#### [TASK TO CARRY OUT]
In the entries below, find the string "environments" and return each line holding it.
┌─ RECORDS FOR PROCESSING
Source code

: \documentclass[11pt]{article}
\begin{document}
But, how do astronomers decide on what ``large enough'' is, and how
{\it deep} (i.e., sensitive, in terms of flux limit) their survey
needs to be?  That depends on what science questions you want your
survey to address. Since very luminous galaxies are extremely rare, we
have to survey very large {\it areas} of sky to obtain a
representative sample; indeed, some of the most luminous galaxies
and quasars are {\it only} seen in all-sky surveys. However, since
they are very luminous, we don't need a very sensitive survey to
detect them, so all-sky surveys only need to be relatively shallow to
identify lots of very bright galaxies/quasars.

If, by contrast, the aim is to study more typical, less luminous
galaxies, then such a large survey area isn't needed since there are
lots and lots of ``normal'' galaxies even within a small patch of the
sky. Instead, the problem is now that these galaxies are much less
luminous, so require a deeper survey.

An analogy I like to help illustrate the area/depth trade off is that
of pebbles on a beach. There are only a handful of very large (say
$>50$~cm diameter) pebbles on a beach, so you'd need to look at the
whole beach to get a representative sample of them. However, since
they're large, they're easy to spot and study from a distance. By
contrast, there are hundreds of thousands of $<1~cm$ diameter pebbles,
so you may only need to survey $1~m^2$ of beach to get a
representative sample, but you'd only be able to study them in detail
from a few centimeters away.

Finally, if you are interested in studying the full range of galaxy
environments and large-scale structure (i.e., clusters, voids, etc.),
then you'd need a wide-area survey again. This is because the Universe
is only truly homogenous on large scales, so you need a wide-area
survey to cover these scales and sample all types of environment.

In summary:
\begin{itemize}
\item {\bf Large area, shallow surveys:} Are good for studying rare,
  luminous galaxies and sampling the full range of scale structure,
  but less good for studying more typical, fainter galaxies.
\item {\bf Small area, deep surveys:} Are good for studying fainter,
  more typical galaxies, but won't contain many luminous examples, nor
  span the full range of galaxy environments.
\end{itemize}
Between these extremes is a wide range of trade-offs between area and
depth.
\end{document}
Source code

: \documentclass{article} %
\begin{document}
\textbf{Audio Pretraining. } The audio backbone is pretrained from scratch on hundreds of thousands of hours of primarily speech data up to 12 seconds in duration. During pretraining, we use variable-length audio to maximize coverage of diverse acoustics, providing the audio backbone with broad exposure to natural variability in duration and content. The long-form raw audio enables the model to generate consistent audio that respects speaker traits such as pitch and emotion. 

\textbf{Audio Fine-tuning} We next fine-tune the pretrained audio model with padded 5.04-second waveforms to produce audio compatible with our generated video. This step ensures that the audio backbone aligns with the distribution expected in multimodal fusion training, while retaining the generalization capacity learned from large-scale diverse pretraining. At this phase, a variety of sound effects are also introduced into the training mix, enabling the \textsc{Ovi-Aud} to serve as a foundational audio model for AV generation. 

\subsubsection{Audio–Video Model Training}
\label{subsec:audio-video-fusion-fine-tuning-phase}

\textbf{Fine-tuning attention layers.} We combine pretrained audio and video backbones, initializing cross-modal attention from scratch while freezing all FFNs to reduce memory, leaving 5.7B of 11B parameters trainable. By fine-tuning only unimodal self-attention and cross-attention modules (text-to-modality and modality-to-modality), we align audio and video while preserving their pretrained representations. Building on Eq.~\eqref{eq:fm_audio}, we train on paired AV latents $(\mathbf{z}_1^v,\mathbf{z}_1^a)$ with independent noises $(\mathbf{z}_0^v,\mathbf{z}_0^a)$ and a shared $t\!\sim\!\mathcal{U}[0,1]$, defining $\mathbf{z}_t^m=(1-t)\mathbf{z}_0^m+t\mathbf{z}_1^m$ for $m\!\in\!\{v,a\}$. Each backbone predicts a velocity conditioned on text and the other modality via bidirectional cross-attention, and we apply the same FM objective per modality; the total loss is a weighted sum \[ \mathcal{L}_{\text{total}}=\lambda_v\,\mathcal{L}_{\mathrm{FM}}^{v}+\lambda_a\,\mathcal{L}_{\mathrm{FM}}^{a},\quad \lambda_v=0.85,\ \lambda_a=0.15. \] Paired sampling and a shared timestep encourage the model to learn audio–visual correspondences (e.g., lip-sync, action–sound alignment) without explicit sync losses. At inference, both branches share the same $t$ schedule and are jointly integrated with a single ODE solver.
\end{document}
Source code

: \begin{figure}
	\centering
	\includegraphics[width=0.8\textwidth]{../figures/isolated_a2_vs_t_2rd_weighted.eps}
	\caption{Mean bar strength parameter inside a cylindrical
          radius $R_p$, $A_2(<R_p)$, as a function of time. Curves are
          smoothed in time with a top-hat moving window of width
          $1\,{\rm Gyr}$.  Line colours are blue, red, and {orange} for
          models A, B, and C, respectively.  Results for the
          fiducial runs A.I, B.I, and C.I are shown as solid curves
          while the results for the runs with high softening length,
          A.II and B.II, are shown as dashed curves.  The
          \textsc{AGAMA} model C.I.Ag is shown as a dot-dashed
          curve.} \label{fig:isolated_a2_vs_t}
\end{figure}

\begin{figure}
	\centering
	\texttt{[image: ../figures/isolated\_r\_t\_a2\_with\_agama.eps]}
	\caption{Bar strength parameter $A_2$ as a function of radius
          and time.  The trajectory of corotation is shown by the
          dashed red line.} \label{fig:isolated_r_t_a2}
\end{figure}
└─
#### [SOLUTION TO THIS PROBLEM]
environments and large-scale structure (i.e., clusters, voids, etc.),
  span the full range of galaxy environments.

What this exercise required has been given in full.